Reviewed by Yvonne Coppard: "From the tiny amount of information recorded about Lucrezia (Borgia), O’Farrell creates a novel full of tension and suspense."



Reviewed by Graeme Fife: "Du Maurier weaves a careful web of intrigue, the threads of which she untangles with great dexterity. This is adroitly worked mystery and suspense."

Monday, 20 April 2020

Guest review by Marcus Berkmann: THE UNCONSOLED by Kazuo Ishiguro


"In my opinion, one of the greatest post-war novels of them all, far ahead of anything else that Kazuo has written and liable (if it so moves you) to stay in your head for months if not years after you have finished it."

Marcus Berkmann is a regular contributor to Private Eye, Saga Magazine and the Daily Mail, for whom he writes book reviews. He has also written ten books, including last year’s Berkmann’s Cricketing Miscellany, and he is a regular contestant on BBC Radio 4’s Round Britain Quiz.

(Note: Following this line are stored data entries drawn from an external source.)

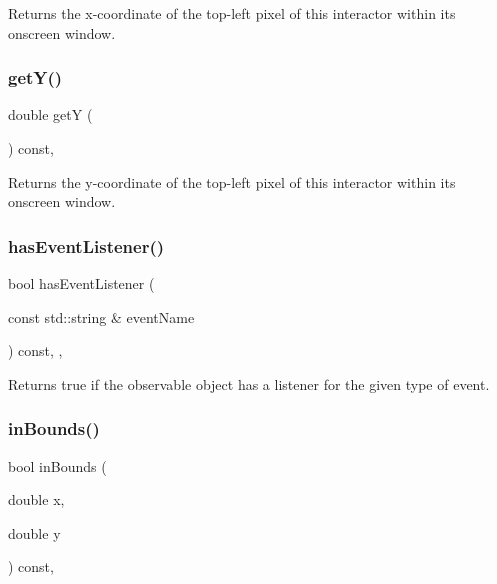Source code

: Returns the x-\/coordinate of the top-\/left pixel of this interactor within its onscreen window. 

\mbox{\label{classsgl_1_1GInteractor_aafa51c7f8f38a09febbb9ce7853f77b4}} 
\subsubsection{\texorpdfstring{get\+Y()}{getY()}}
{\footnotesize\ttfamily double getY (\begin{DoxyParamCaption}{ }\end{DoxyParamCaption}) const\hspace{0.3cm}{\ttfamily [virtual]}, {\ttfamily [inherited]}}



Returns the y-\/coordinate of the top-\/left pixel of this interactor within its onscreen window. 

\mbox{\label{classsgl_1_1GObservable_a9f6faaa25942923bafa1c44020c49fa9}} 
\subsubsection{\texorpdfstring{has\+Event\+Listener()}{hasEventListener()}}
{\footnotesize\ttfamily bool has\+Event\+Listener (\begin{DoxyParamCaption}\item[{const std\+::string \&}]{event\+Name }\end{DoxyParamCaption}) const\hspace{0.3cm}{\ttfamily [protected]}, {\ttfamily [virtual]}, {\ttfamily [inherited]}}



Returns true if the observable object has a listener for the given type of event. 

\mbox{\label{classsgl_1_1GInteractor_afc480f652b8c5f1fb255e2269ce68879}} 
\subsubsection{\texorpdfstring{in\+Bounds()}{inBounds()}\hspace{0.1cm}{\footnotesize\ttfamily [1/2]}}
{\footnotesize\ttfamily bool in\+Bounds (\begin{DoxyParamCaption}\item[{double}]{x,  }\item[{double}]{y }\end{DoxyParamCaption}) const\hspace{0.3cm}{\ttfamily [virtual]}, {\ttfamily [inherited]}}



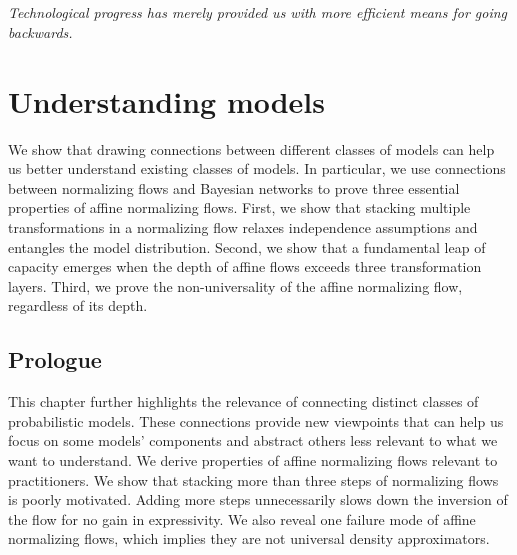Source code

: \thispagestyle{empty}
\section*{}

\vfill

{
\textit{\justify
   Technological progress has merely provided us with more efficient means for going backwards.}

  \par\bigskip
  \par%
}

\vfill


\chapter{Understanding models}\label{ch:04}

\begin{chapter_outline}

  We show that drawing connections between different classes of models can help us better understand existing classes of models.
  In particular, we use connections between normalizing flows and Bayesian networks to prove three essential properties of affine normalizing flows.
  First, we show that stacking multiple transformations in a normalizing flow relaxes independence assumptions and entangles the model distribution.
  Second, we show that a fundamental leap of capacity emerges when the depth of affine flows exceeds three transformation layers.
  Third, we prove the non-universality of the affine normalizing flow, regardless of its depth.
\end{chapter_outline}

\section{Prologue}
This chapter further highlights the relevance of connecting distinct classes of probabilistic models. These connections provide new viewpoints that can help us focus on some models' components and abstract others less relevant to what we want to understand. We derive properties of affine normalizing flows relevant to practitioners. We show that stacking more than three steps of normalizing flows is poorly motivated. Adding more steps unnecessarily slows down the inversion of the flow for no gain in expressivity. We also reveal one failure mode of affine normalizing flows, which implies they are not universal density approximators.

Many years ago, longer ago than even I can remember, I read Kazuo Ishiguro’s first three novels: the two Japanese ones, and the multi-million-selling, Booker-Prize-winning The Remains of the Day. At that point I rather thought that was it for Kazuo. I admired his books for their cool, formal style and clenched emotional constipation, but loved them? No. There are so many other books to read, not all of them by P G Wodehouse, and only so many years in which to do it.

But I kept an eye on Kazuo, especially when I found out that he was the only Booker-Prize-winning novelist who had once been a grouse beater at Balmoral (in his school holidays). And gradually I started reading him again: Nocturnes, a series of short stories vaguely about music (not bad), Never Let Me Go, a genuinely disturbing novel about clones (brilliant) and When We Were Orphans, a detective novel without much of a plot (a slight misfire). There were only two books left, and one of them was the fattest and most terrifying of them all, The Unconsoled.

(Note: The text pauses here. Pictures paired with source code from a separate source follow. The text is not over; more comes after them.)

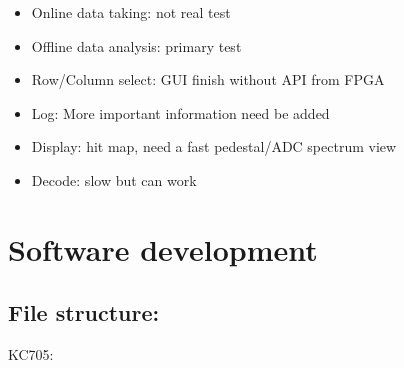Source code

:\documentclass{article}
\begin{document}
    \begin{itemize}
     
        \item Online data taking: not real test
        \item Offline data analysis: primary test
        \item Row/Column select: GUI finish without API from FPGA
        \item Log: More important information need be added
        \item Display: hit map, need a fast pedestal/ADC spectrum view
        \item Decode: slow but can work
         
    \end{itemize}




\section{Software development}

    \subsection{ File structure:}
    
    KC705:
            
\end{document}
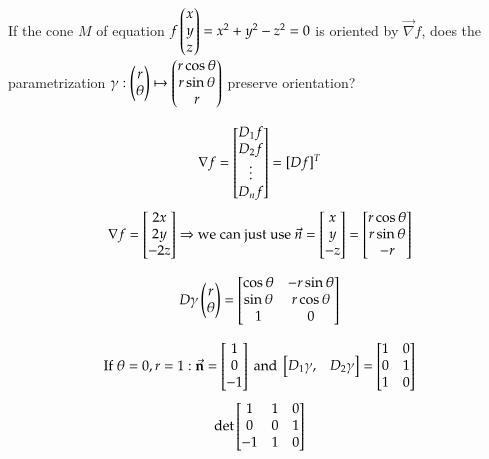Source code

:  If the cone $M$ of equation $f\begin{pmatrix} x \\ y \\ z \end{pmatrix}=x^2+y^2-z^2=0$ is oriented by $\vec{\nabla} f$, does the parametrization $\gamma : \begin{pmatrix} r \\ \theta \end{pmatrix} \mapsto \begin{pmatrix} r \cos \theta \\ r \sin\theta \\ r \end{pmatrix}$ preserve orientation? 

\[\nabla f = \begin{bmatrix} D_1 f \\ D_2 f \\ \vdots \\ D_n f \end{bmatrix}=[Df]^T\]
\[\nabla f = \begin{bmatrix} 2x \\ 2y \\ -2z \end{bmatrix}\Rightarrow \text{we can just use }\vec{n}=\begin{bmatrix} x \\ y \\ -z \end{bmatrix} = \begin{bmatrix} r \cos \theta \\ r \sin \theta \\ -r \end{bmatrix}\]

\[D\gamma \begin{pmatrix} r \\ \theta \end{pmatrix} = \begin{bmatrix} \cos \theta & -r\sin\theta \\ \sin\theta & r\cos\theta \\ 1 & 0 \end{bmatrix}\]

\[\text{If } \theta = 0, r = 1 : \vec{\textbf{n}} = \begin{bmatrix} 1 \\ 0 \\ -1 \end{bmatrix} \text{ and } \begin{bmatrix} D_1\gamma, & D_2\gamma \end{bmatrix} = \begin{bmatrix} 1 & 0 \\ 0 & 1 \\ 1 & 0 \end{bmatrix}\]
\[\mathrm{det} \begin{bmatrix} 1 & 1 & 0 \\ 0 & 0 & 1 \\ -1 & 1 & 0 \end{bmatrix}\]

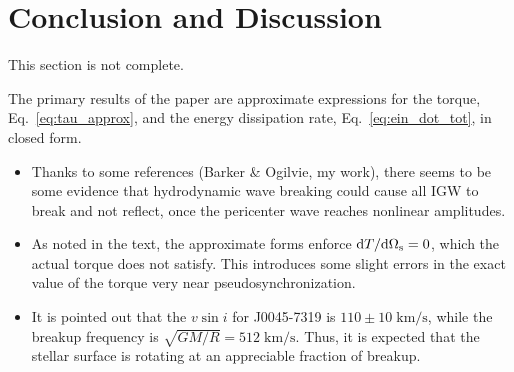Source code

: \documentclass[
        fleqn,
        usenatbib,
    ]{mnras}
\newcommand*{\rdil}[2]{\mathrm{d}#1 / \mathrm{d}#2}
\begin{document}




\section{Conclusion and Discussion}\label{s:disc}

\textcolor{Corr}{This section is not complete.}

The primary results of the paper are approximate expressions for the torque,
Eq.~\eqref{eq:tau_approx}, and the energy dissipation rate,
Eq.~\eqref{eq:ein_dot_tot}, in closed form.

\begin{itemize}
    \item Thanks to some references (Barker \& Ogilvie, my work), there seems to
        be some evidence that hydrodynamic wave breaking could cause all IGW to
        break and not reflect, once the pericenter wave reaches nonlinear
        amplitudes.

    \item As noted in the text, the approximate forms enforce
        $\rdil{T}{\Omega_{\rm s}} = 0$, which the actual torque does not satisfy.
        This introduces some slight errors in the exact value of the torque very
        near pseudosynchronization.

    \item It is pointed out that the $v \sin i$ for J0045-7319 is $110 \pm 10
        \;\mathrm{km/s}$, while the breakup frequency is $\sqrt{GM / R} =
        512\;\mathrm{km/s}$. Thus, it is expected that the stellar surface is
        rotating at an appreciable fraction of breakup.
\end{itemize}
\end{document}
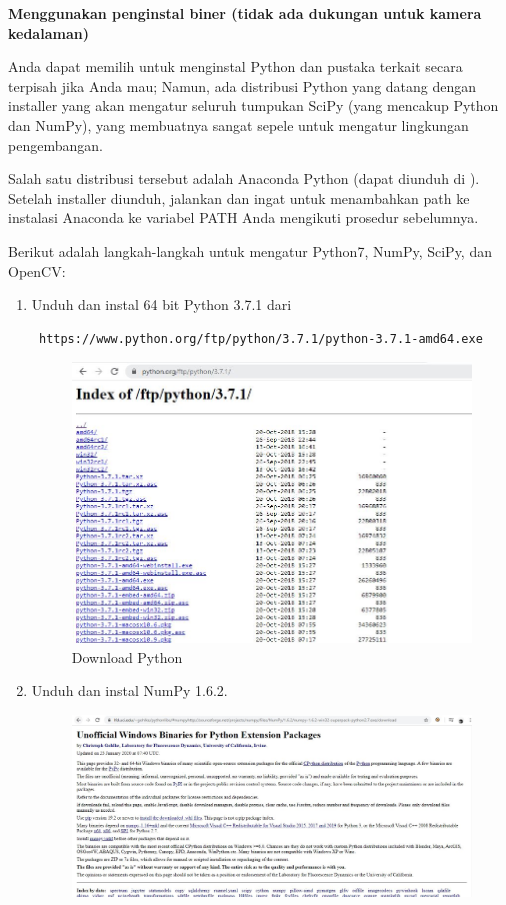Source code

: \newpage
\textbf{Menggunakan penginstal biner (tidak ada dukungan untuk kamera kedalaman)}

Anda dapat memilih untuk menginstal Python dan pustaka terkait secara terpisah jika Anda mau; Namun, ada distribusi Python yang datang dengan installer yang akan mengatur seluruh tumpukan SciPy (yang mencakup Python dan NumPy), yang membuatnya sangat sepele untuk mengatur lingkungan pengembangan.
	
Salah satu distribusi tersebut adalah Anaconda Python (dapat diunduh di ). Setelah installer diunduh, jalankan dan ingat untuk menambahkan path ke instalasi Anaconda ke variabel PATH Anda mengikuti prosedur sebelumnya.

Berikut adalah langkah-langkah untuk mengatur Python7, NumPy, SciPy, dan OpenCV:
\begin{enumerate}
	\item Unduh dan instal 64 bit Python 3.7.1 dari \begin{verbatim} https://www.python.org/ftp/python/3.7.1/python-3.7.1-amd64.exe \end{verbatim}
		\begin{figure}[ht]
		\centering
		\includegraphics[scale=0.5]{figures/1,1.jpg}
		\caption{Download Python}
		\label{contoh}
		\end{figure}
\newpage
	\item Unduh dan instal NumPy 1.6.2.
		\begin{figure}[ht]
		\centering
		\includegraphics[scale=0.5]{figures/1,2.jpg}

\end{figure}
\end{enumerate}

The Unconsoled was Ishiguro’s oddity. Written after The Remains of the Day, when one literary journalist of my acquaintance said ‘he could have written anything he wanted’, it’s three times as long as any of his other books and very much stranger. It features Ryder, a concert pianist who is in some unnamed foreign European city to play a recital. Ryder is a star: everyone wants a bit of him and he does his best to please everybody. But he is also grievously overworked and his sense of reality has given way to a sort of dreamlike state, where time is elastic, geography folds in on itself and he keeps forgetting what he is supposed to be doing next. Even reading it makes you feel slightly woozy, and for a while you keep wondering whether there’s going to be an explanation for all this. Then you remember you’re reading Kazuo Ishiguro, who doesn’t do explanations.

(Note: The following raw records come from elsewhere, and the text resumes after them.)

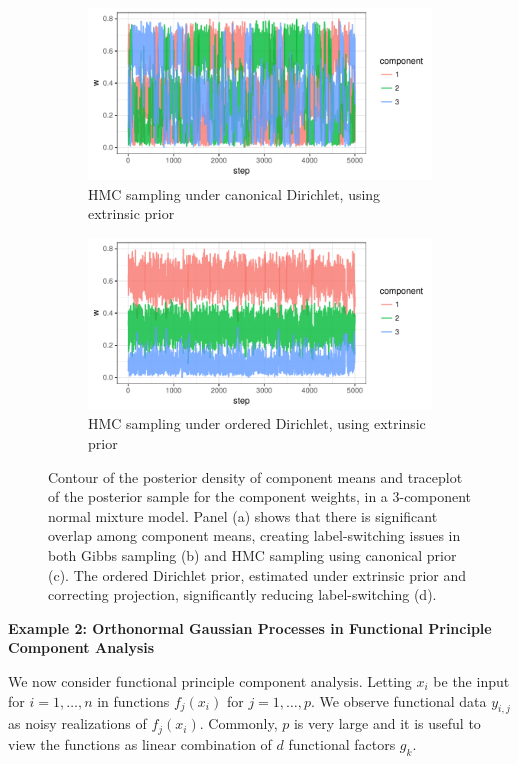 \documentclass[10pt]{article}
\newcommand{\leo}[1]{{\color{blue}{\it leo: #1}}}
\DeclareMathOperator{\1}{\mathbbm{1}}
\begin{document}
\begin{figure}[H]
\begin{subfigure}[b]{0.32\textwidth}
  \includegraphics[width=1\textwidth]{fmm_w_hmc_unordered.pdf}
    \caption{HMC sampling under canonical Dirichlet, using extrinsic prior}
      \end{subfigure}
       \begin{subfigure}[b]{0.32\textwidth}
 \includegraphics[width=1\textwidth]{fmm_w_hmc.pdf}
     \caption{HMC sampling under ordered Dirichlet, using extrinsic prior}
     \end{subfigure}
\caption{Contour of the posterior density of component means and traceplot of the posterior sample for the component weights, in a 3-component normal mixture model. Panel (a) shows that there is significant overlap among component means, creating label-switching issues in both Gibbs sampling (b) and HMC sampling using canonical prior (c). The ordered Dirichlet prior, estimated under extrinsic prior and correcting projection, significantly reducing label-switching (d).}
\label{dirichlet}
\end{figure}


{\bf Example 2: Orthonormal Gaussian Processes in Functional Principle Component Analysis}

\leo{There are some issues with this model. Skip it for now.}

We now consider functional principle component analysis. Letting $x_i$ be the input for $i=1,\ldots,n$ in functions $f_j(x_i)$ for $j=1,\ldots,p$. We observe functional data $y_{i,j}$ as noisy realizations of $f_j(x_i)$. Commonly, $p$ is very large and it is useful to view the functions as linear combination of $d$ functional factors $g_k$.
\end{document}
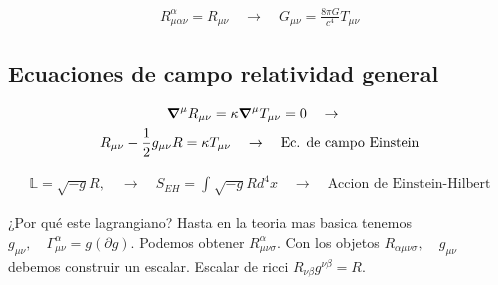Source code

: \documentclass{article}
\begin{document}
\begin{gather*}
  R _{\mu\alpha\nu} ^ {\alpha} = R _{\mu\nu}  \quad \rightarrow \quad G _{\mu\nu} = \frac{8 \pi G }{c ^ {4 }}T _{\mu\nu}  
\end{gather*}

\subsection{Ecuaciones de campo relatividad general }
\begin{gather*}
  \grad ^\mu R _{\mu\nu} = \kappa \grad ^ {\mu} T _{\mu\nu}  =0 \quad \rightarrow \quad  \\
  R _{\mu\nu} - \frac{1}{2}g _{\mu\nu} R = \kappa T _{\mu\nu} \quad \rightarrow  \quad \text{Ec. de campo Einstein} 
\end{gather*}

\begin{gather*}
  \mathbb{L} = \sqrt{-g } R, \quad \rightarrow \quad S _{EH } = \displaystyle\int_{}^{} \sqrt{-g }R d ^ {4 }x \quad \rightarrow \quad \text{Accion de Einstein-Hilbert}   
\end{gather*}

¿Por qué este lagrangiano? Hasta en la teoria mas basica tenemos $ g _{\mu\nu} , \quad \Gamma _{\mu\nu} ^ {\alpha} = g(\partial g ) $. Podemos obtener $ R _{\mu\nu\sigma} ^ {\alpha} $. Con los objetos $ R _{\alpha\mu\nu\sigma} , \quad g _{\mu\nu}  $ debemos construir un escalar. Escalar de ricci $ R _{\nu\beta} g ^ {\nu\beta} = R  $.
\end{document}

What it builds into is, in my opinion, one of the greatest post-war novels of them all, far ahead of anything else that Kazuo has written and liable (if it so moves you) to stay in your head for months if not years after you have finished it. In his travels Ryder meets many people who tell him, at great length, their complete life stories, in a way that you might recognise if you have read Rachel Cusk’s later and equally bold Outline/Transit/Kudos trilogy. (If she got the idea from The Unconsoled, all I can say is that she has excellent taste.) The book is also, extraordinarily for Ishiguro, very funny. Who knew he even had a sense of humour? Maybe his eyebrow has been raised throughout his other books. I may have to reread them to find out.

On publication the ferocious literary critic James Wood famously said that The Unconsoled ‘invented its own category of badness’, and I have good friends, clever, well-read men and women, who hate the book and all who sail in her. So let’s just say it won’t be to everyone’s taste. But when the Nobel Prize Committee gave Ishiguro their Literature prize in 2017, I bet it was for this book more than for any other. In their citation they describe him as a writer ‘who, in novels of great emotional force, has uncovered the abyss beneath our illusory sense of connection with the world’ — which by extraordinary coincidence describes The Unconsoled perfectly.

The Unconsoled is published by Faber & Faber.